Contractors have warned clients to reduce the number of firms invited to tender as the excessive levels of competition mean the chances of winning work is low.
The number of firms reaching the tender stage of the bidding process has risen throughout the recession as clients and contracting authorities have sought to reduce costs through competition. This has led to contractors being reluctant to assign in-house resources to complete PQQs and tenders at the risk of being beaten on price.
Major contractors have addressed this issue, stating that unless shortlists are cut down then they will simply not be able to cope with the volume of tenders over the next couple of years. “When we sit down and look at what we are going to have to bid, it is a massive list, with loads of big projects,” said a bid leader at one major UK civil engineering contractor.
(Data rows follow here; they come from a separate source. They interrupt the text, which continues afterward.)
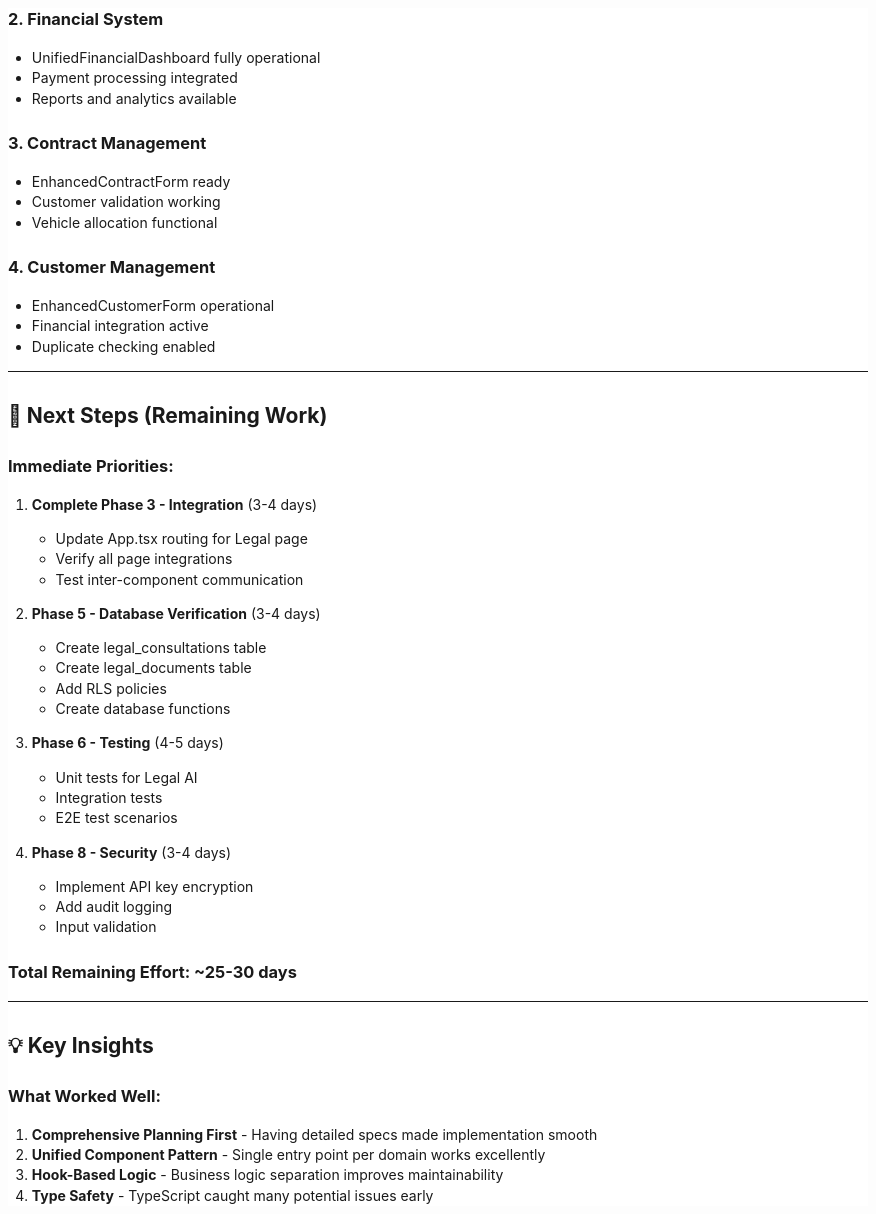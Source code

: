 ### 2. Financial System
- UnifiedFinancialDashboard fully operational
- Payment processing integrated
- Reports and analytics available

### 3. Contract Management
- EnhancedContractForm ready
- Customer validation working
- Vehicle allocation functional

### 4. Customer Management
- EnhancedCustomerForm operational
- Financial integration active
- Duplicate checking enabled

---

## 🔄 Next Steps (Remaining Work)

### Immediate Priorities:

1. **Complete Phase 3 - Integration** (3-4 days)
   - Update App.tsx routing for Legal page
   - Verify all page integrations
   - Test inter-component communication

2. **Phase 5 - Database Verification** (3-4 days)
   - Create legal_consultations table
   - Create legal_documents table
   - Add RLS policies
   - Create database functions

3. **Phase 6 - Testing** (4-5 days)
   - Unit tests for Legal AI
   - Integration tests
   - E2E test scenarios

4. **Phase 8 - Security** (3-4 days)
   - Implement API key encryption
   - Add audit logging
   - Input validation

### Total Remaining Effort: ~25-30 days

---

## 💡 Key Insights

### What Worked Well:
1. **Comprehensive Planning First** - Having detailed specs made implementation smooth
2. **Unified Component Pattern** - Single entry point per domain works excellently
3. **Hook-Based Logic** - Business logic separation improves maintainability
4. **Type Safety** - TypeScript caught many potential issues early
“And that’s before you get to all the little ones. Contractors won’t admit it publicly, but I can tell you, we can’t cope…we need clients to cut their tender lists to three or four maximum.”
Large firms have stated that the amount of invited bidders is hindering the tender process after the release of several notable framework agreements. This week the Highways Agency is expected to invite bids for its £5bn collaborative delivery framework, which replaces the current major projects framework operated by Balfour Beatty, Bam Nuttall, Morgan Sindall, Carillion, Costain and Serco.
Meanwhile, Network Rail is set to go out to tender for its CP5 workload, along with Heathrow Airport looking for tender submissions for a number of projects. There are also a number of large standalone projects such as the Thames Tideway Tunnel at £4.5bn and Sunderland City Council’s New Wear Crossing.
The issue with big tender lists has been fairly prevalent during the recession but as the country moves out of the dip it is causing problems with companies’ available bidding resources. Large organisations are being spread thin across many major contracting opportunities and their bid teams are struggling.